Relacionamentos superficiais

Não é raro andarmos em algum local e nos depararmos com alguém no celular: numa ligação, nas redes sociais, na videochamada, no e-mail etc. As redes sociais, que eram ferramentas para melhorar nosso cotidiano e para facilitar as coisas em algumas áreas, principalmente no trabalho, tem sido uma armadilha para nós. Parece que tudo perdeu o prazer de ser visto e vivido, porque a único coisa que importa é uma luz no rosto, a vibração do celular ou um momento de prazer rápido.

Estamos muito propensos a ter o que desejamos mas mãos de forma muito rápido! Aliás, velocidade é o que mais queremos quando nos referimos ao celular. Mas, onde estão os relacionamentos intencionais e pessoais? Ou melhor, onde estão os relacionamentos presenciais?

Perdemos o real significado da palavra “limites”, pois em vez de vivermos momentos relacionais, acabamos levando o trabalho para diversas áreas. Misturamos tudo. No livro de Eclesiastes 3:1 está escrito que há tempo para todas as coisas debaixo do céu.

Ah, aquele bate-papo na cafeteria, um cinema na companhia de alguém que você ama, uma recepção em casa para aquela amiga de longa data…!!
Na minha caminhada acadêmica, tive o privilégio de cursar por, num curto período de tempo, o curso de Libras. Nesse curso, pude perceber o quão introvertida e falha na comunicação eu era, não porque não soubesse a linguagem de sinais, mas porque minha rotina estava tão doida que eu não fixava os olhos em quem estava na minha frente.

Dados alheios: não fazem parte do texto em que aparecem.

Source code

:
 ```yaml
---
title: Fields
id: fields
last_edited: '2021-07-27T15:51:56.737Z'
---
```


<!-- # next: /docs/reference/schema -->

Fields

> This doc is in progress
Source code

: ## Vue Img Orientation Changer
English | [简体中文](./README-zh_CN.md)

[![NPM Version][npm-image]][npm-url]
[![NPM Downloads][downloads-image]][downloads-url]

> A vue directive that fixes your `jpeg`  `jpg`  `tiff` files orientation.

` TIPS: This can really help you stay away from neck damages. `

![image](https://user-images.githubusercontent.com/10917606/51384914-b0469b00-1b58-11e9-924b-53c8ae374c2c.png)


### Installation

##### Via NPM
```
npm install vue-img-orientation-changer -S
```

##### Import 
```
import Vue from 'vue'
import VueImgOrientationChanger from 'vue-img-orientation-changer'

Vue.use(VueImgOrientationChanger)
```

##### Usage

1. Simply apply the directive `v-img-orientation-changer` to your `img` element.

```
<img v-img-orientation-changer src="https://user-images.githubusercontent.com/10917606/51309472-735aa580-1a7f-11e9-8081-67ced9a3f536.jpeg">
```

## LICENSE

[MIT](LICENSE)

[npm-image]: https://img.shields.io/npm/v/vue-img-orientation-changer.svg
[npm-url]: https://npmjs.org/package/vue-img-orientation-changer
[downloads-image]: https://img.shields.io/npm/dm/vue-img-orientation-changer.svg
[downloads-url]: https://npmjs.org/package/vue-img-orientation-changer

Sabe por que eu digo isso? Eu estava muito acostumada a ter momentos rápidos de conversa, sempre muito direta. Começa aqui e termina aqui, pronto. Relacionamento com pessoas? Sem tempo. Precisava trabalhar.

Foi então que Deus falou comigo através da comunidade surda!
A linguagem de sinais exige um pouco mais da nossa atenção. Precisamos parar, olhar o sinal e interpretar qual a mensagem que aquela pessoa quer transmitir. Além disso, quando eu ia me comunicar com um surdo, além dos sinais era necessário olhar para ele e ser bem expressiva. Sabe por quê? Sem a minha expressão facial, alguns sinais não seriam compreendidos por ele.

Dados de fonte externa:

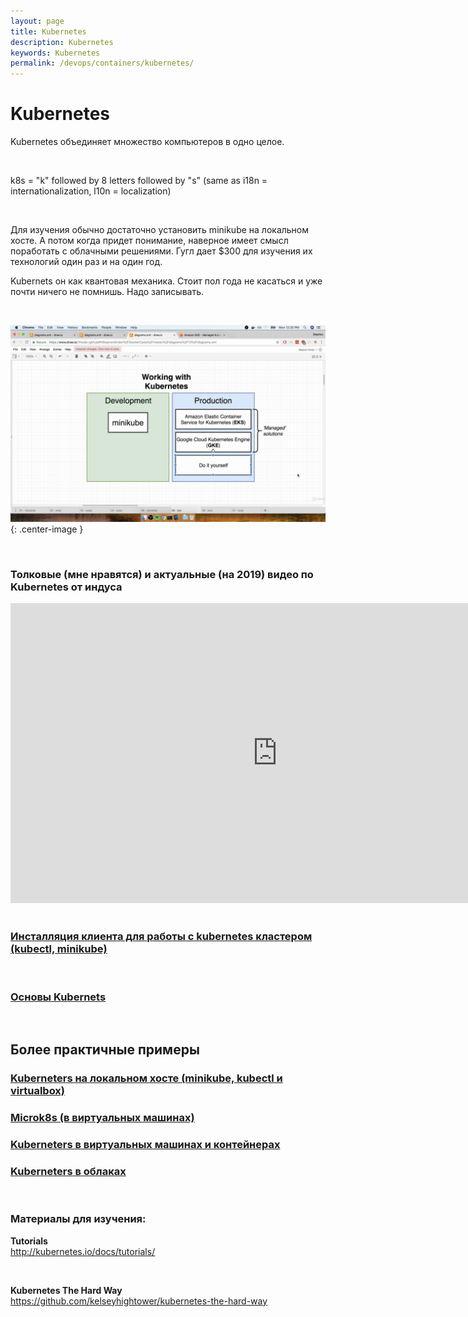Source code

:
 ```yaml
---
layout: page
title: Kubernetes
description: Kubernetes
keywords: Kubernetes
permalink: /devops/containers/kubernetes/
---
```


# Kubernetes

Kubernetes объединяет множество компьютеров в одно целое.

<br/>

k8s = "k" followed by 8 letters followed by "s" (same as i18n = internationalization, l10n = localization)

<br/>

Для изучения обычно достаточно установить minikube на локальном хосте. А потом когда придет понимание, наверное имеет смысл поработать с облачными решениями. Гугл дает \$300 для изучения их технологий один раз и на один год.

Kubernets он как квантовая механика. Стоит пол года не касаться и уже почти ничего не помнишь. Надо записывать.


<br/>

![working with kubernetes](/img/devops/containers/kubernetes/working-with-kubernetes.png "working with kubernetes"){: .center-image }

<br/>

### Толковые (мне нравятся) и актуальные (на 2019) видео по Kubernetes от индуса

<div align="center">
    <iframe width="853" height="480" src="https://www.youtube.com/embed/YzaYqxW0wGs" frameborder="0" allow="accelerometer; autoplay; encrypted-media; gyroscope; picture-in-picture" allowfullscreen></iframe>
</div>


<br/>

### [Инсталляция клиента для работы с kubernetes кластером (kubectl, minikube)](/devops/containers/kubernetes/install/)

<br/>

### [Основы Kubernets](/devops/containers/kubernetes/basics/)

<br/>

## Более практичные примеры

### [Kuberneters на локальном хосте (minikube, kubectl и virtualbox)](/devops/containers/kubernetes/minikube/)

### [Microk8s (в виртуальных машинах)](/devops/containers/kubernetes/microk8s/)

### [Kuberneters в виртуальных машинах и контейнерах](/devops/containers/kubernetes/kubeadm/)

### [Kuberneters в облаках](/devops/containers/kubernetes/devops/clouds/)

<br/>

### Материалы для изучения:

**Tutorials**  
http://kubernetes.io/docs/tutorials/

<br/>

**Kubernetes The Hard Way**  
https://github.com/kelseyhightower/kubernetes-the-hard-way
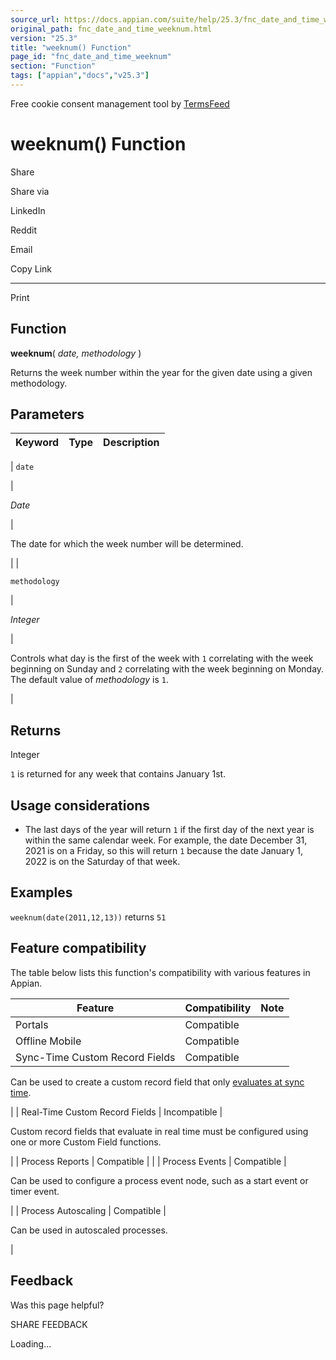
 ```yaml
---
source_url: https://docs.appian.com/suite/help/25.3/fnc_date_and_time_weeknum.html
original_path: fnc_date_and_time_weeknum.html
version: "25.3"
title: "weeknum() Function"
page_id: "fnc_date_and_time_weeknum"
section: "Function"
tags: ["appian","docs","v25.3"]
---
```



Free cookie consent management tool by [TermsFeed](https://www.termsfeed.com/)

# weeknum() Function

Share

Share via

LinkedIn

Reddit

Email

Copy Link

* * *

Print

## Function

**weeknum**( _date, methodology_ )

Returns the week number within the year for the given date using a given methodology.

## Parameters

| Keyword | Type | Description |
| --- | --- | --- |
|
`date`

 |

_Date_

 |

The date for which the week number will be determined.

 |
|

`methodology`

 |

_Integer_

 |

Controls what day is the first of the week with `1` correlating with the week beginning on Sunday and `2` correlating with the week beginning on Monday. The default value of _methodology_ is `1`.

 |

## Returns

Integer

`1` is returned for any week that contains January 1st.

## Usage considerations

-   The last days of the year will return `1` if the first day of the next year is within the same calendar week. For example, the date December 31, 2021 is on a Friday, so this will return `1` because the date January 1, 2022 is on the Saturday of that week.

## Examples

`weeknum(date(2011,12,13))` returns `51`

## Feature compatibility

The table below lists this function's compatibility with various features in Appian.

| Feature | Compatibility | Note |
| --- | --- | --- |
| Portals | Compatible |  |
| Offline Mobile | Compatible |  |
| Sync-Time Custom Record Fields | Compatible |
Can be used to create a custom record field that only [evaluates at sync time](custom-record-fields.html#prodlink-sync-time-evaluations).

 |
| Real-Time Custom Record Fields | Incompatible |

Custom record fields that evaluate in real time must be configured using one or more Custom Field functions.

 |
| Process Reports | Compatible |  |
| Process Events | Compatible |

Can be used to configure a process event node, such as a start event or timer event.

 |
| Process Autoscaling | Compatible |

Can be used in autoscaled processes.

 |

## Feedback

Was this page helpful?

SHARE FEEDBACK

Loading...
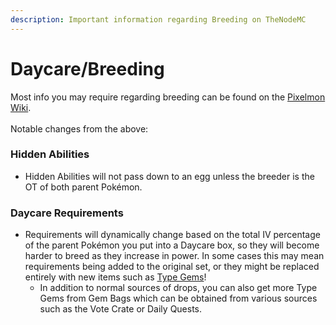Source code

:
 ```yaml
---
description: Important information regarding Breeding on TheNodeMC
---
```


# Daycare/Breeding

Most info you may require regarding breeding can be found on the [Pixelmon Wiki](https://pixelmonmod.com/wiki/Breeding).\
\
Notable changes from the above:

### Hidden Abilities

* Hidden Abilities will not pass down to an egg unless the breeder is the OT of both parent Pokémon.

### Daycare Requirements

* Requirements will dynamically change based on the total IV percentage of the parent Pokémon you put into a Daycare box, so they will become harder to breed as they increase in power. In some cases this may mean requirements being added to the original set, or they might be replaced entirely with new items such as [Type Gems](https://pixelmonmod.com/wiki/Gems)!&#x20;
  * In addition to normal sources of drops, you can also get more Type Gems from Gem Bags which can be obtained from various sources such as the Vote Crate or Daily Quests.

Isso foi muito impactante para mim!!!
Percebi que eu preciso de pessoas, preciso de olho no olho, preciso de abraços e palavras. Eu preciso de gente, nós precisamos. Alguns de nós tem dificuldade em se relacionar com outras pessoas, talvez por ser tímida como eu ou talvez por achar que vão te julgar por algum coisa. Zygmunt Bauman dizia: “Tudo é mais fácil na vida virtual, mas perdemos a arte das relações sociais e da amizade”. Perdemos a pessoalidade do todo e isso é muito sério.

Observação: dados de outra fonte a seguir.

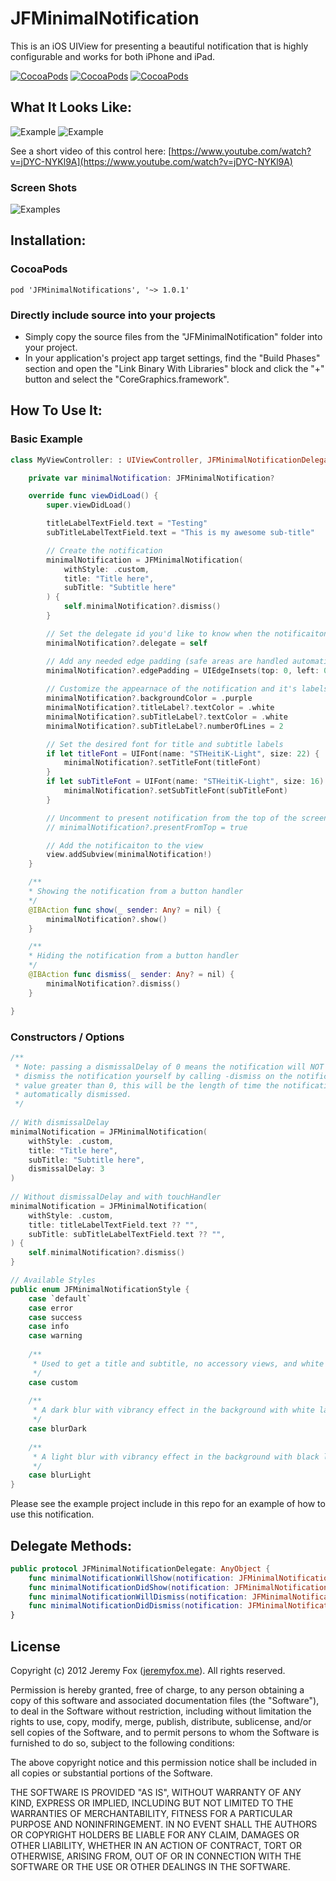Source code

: JFMinimalNotification
===========

This is an iOS UIView for presenting a beautiful notification that is highly configurable and works for both iPhone and iPad.

[![CocoaPods](https://img.shields.io/cocoapods/v/JFMinimalNotifications.svg)](https://cocoapods.org/pods/JFMinimalNotifications)
[![CocoaPods](https://img.shields.io/cocoapods/l/JFMinimalNotifications.svg?maxAge=2592000)]() 
[![CocoaPods](https://img.shields.io/cocoapods/p/JFMinimalNotifications.svg?maxAge=2592000)]()

What It Looks Like:
------------------

![Example](https://github.com/atljeremy/JFMinimalNotifications/blob/master/Resources/example.gif?raw=true) ![Example](https://github.com/atljeremy/JFMinimalNotifications/blob/master/Resources/exampletop.gif?raw=true)

See a short video of this control here: [https://www.youtube.com/watch?v=jDYC-NYKl9A](https://www.youtube.com/watch?v=jDYC-NYKl9A)

### Screen Shots

![Examples](https://github.com/atljeremy/JFMinimalNotifications/blob/master/Resources/notification-examples.png?raw=true)

Installation:
------------

### CocoaPods

`pod 'JFMinimalNotifications', '~> 1.0.1'`

### Directly include source into your projects

- Simply copy the source files from the "JFMinimalNotification" folder into your project.
- In your application's project app target settings, find the "Build Phases" section and open the "Link Binary With Libraries" block and click the "+" button and select the "CoreGraphics.framework".


How To Use It:
-------------

### Basic Example

```swift
class MyViewController: : UIViewController, JFMinimalNotificationDelegate {

    private var minimalNotification: JFMinimalNotification?

    override func viewDidLoad() {
        super.viewDidLoad()

        titleLabelTextField.text = "Testing"
        subTitleLabelTextField.text = "This is my awesome sub-title"

        // Create the notification
        minimalNotification = JFMinimalNotification(
            withStyle: .custom,
            title: "Title here",
            subTitle: "Subtitle here"
        ) {
            self.minimalNotification?.dismiss()
        }

        // Set the delegate id you'd like to know when the notificaiton `will...` and `did...` show and dismiss
        minimalNotification?.delegate = self

        // Add any needed edge padding (safe areas are handled automatically)
        minimalNotification?.edgePadding = UIEdgeInsets(top: 0, left: 0, bottom: 10, right: 0)
        
        // Customize the appearnace of the notification and it's labels
        minimalNotification?.backgroundColor = .purple
        minimalNotification?.titleLabel?.textColor = .white
        minimalNotification?.subTitleLabel?.textColor = .white
        minimalNotification?.subTitleLabel?.numberOfLines = 2

        // Set the desired font for title and subtitle labels
        if let titleFont = UIFont(name: "STHeitiK-Light", size: 22) {
            minimalNotification?.setTitleFont(titleFont)
        }
        if let subTitleFont = UIFont(name: "STHeitiK-Light", size: 16) {
            minimalNotification?.setSubTitleFont(subTitleFont)
        }

        // Uncomment to present notification from the top of the screen
        // minimalNotification?.presentFromTop = true

        // Add the notificaiton to the view
        view.addSubview(minimalNotification!)
    }

    /**
    * Showing the notification from a button handler
    */
    @IBAction func show(_ sender: Any? = nil) {
        minimalNotification?.show()
    }

    /**
    * Hiding the notification from a button handler
    */
    @IBAction func dismiss(_ sender: Any? = nil) {
        minimalNotification?.dismiss()
    }

}
```

### Constructors / Options

```swift
/**
 * Note: passing a dismissalDelay of 0 means the notification will NOT be automatically dismissed, you will need to 
 * dismiss the notification yourself by calling -dismiss on the notification object. If you pass a dismissalDelay 
 * value greater than 0, this will be the length of time the notification will remain visisble before being 
 * automatically dismissed.
 */
 
// With dismissalDelay
minimalNotification = JFMinimalNotification(
    withStyle: .custom,
    title: "Title here",
    subTitle: "Subtitle here",
    dismissalDelay: 3
)
 
// Without dismissalDelay and with touchHandler
minimalNotification = JFMinimalNotification(
    withStyle: .custom,
    title: titleLabelTextField.text ?? "",
    subTitle: subTitleLabelTextField.text ?? "",
) {
    self.minimalNotification?.dismiss()
}
```

```swift
// Available Styles
public enum JFMinimalNotificationStyle {
    case `default`
    case error
    case success
    case info
    case warning
    
    /**
     * Used to get a title and subtitle, no accessory views, and white background with black label text. Use the `backgroundColor` property on the notification to set the desired background color and `textColor` property on the titleLabel and subTitleLabel UILabels to change text color.
     */
    case custom
    
    /**
     * A dark blur with vibrancy effect in the background with white label text.
     */
    case blurDark
    
    /**
     * A light blur with vibrancy effect in the background with black label text.
     */
    case blurLight
}
```

Please see the example project include in this repo for an example of how to use this notification.
    
Delegate Methods:
----------------

```swift
public protocol JFMinimalNotificationDelegate: AnyObject {
    func minimalNotificationWillShow(notification: JFMinimalNotification)
    func minimalNotificationDidShow(notification: JFMinimalNotification)
    func minimalNotificationWillDismiss(notification: JFMinimalNotification)
    func minimalNotificationDidDismiss(notification: JFMinimalNotification)
}
```
   
License
-------
Copyright (c) 2012 Jeremy Fox ([jeremyfox.me](http://www.jeremyfox.me)). All rights reserved.

Permission is hereby granted, free of charge, to any person obtaining a copy
of this software and associated documentation files (the "Software"), to deal
in the Software without restriction, including without limitation the rights
to use, copy, modify, merge, publish, distribute, sublicense, and/or sell
copies of the Software, and to permit persons to whom the Software is
furnished to do so, subject to the following conditions:

The above copyright notice and this permission notice shall be included in
all copies or substantial portions of the Software.

THE SOFTWARE IS PROVIDED "AS IS", WITHOUT WARRANTY OF ANY KIND, EXPRESS OR
IMPLIED, INCLUDING BUT NOT LIMITED TO THE WARRANTIES OF MERCHANTABILITY,
FITNESS FOR A PARTICULAR PURPOSE AND NONINFRINGEMENT. IN NO EVENT SHALL THE
AUTHORS OR COPYRIGHT HOLDERS BE LIABLE FOR ANY CLAIM, DAMAGES OR OTHER
LIABILITY, WHETHER IN AN ACTION OF CONTRACT, TORT OR OTHERWISE, ARISING FROM,
OUT OF OR IN CONNECTION WITH THE SOFTWARE OR THE USE OR OTHER DEALINGS IN THE
SOFTWARE.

Vivemos em uma liquidez tão grande, que tudo é muito vão e rápido. Pessoas e pessoas passam por nós todos os dias. Históricos familiares diferentes, vidas diferentes, alegria diferentes, trabalhos diferentes. Sabe aqueles pacotinhos de M&M que são todos coloridos, mas ficam na mesma embalagem?Assim somos nós, todos diferentes, mas vivemos em um mesmo lugar. Temos uma riqueza cultural, intelectual e social muito grande. Por que fechamos nossos olhos para isso e tapamos os ouvidos? Encorajo você a viver relacionamento intencional e pessoal. Não falo como alguém supermega relacional, mas falo como alguém que, por muitos anos, foi resistente a viver relacionamentos e que hoje, vivendo em comunidade, sei o quão prazeroso e rico é para a minha caminhada. Caminhar com pessoas é bom demais!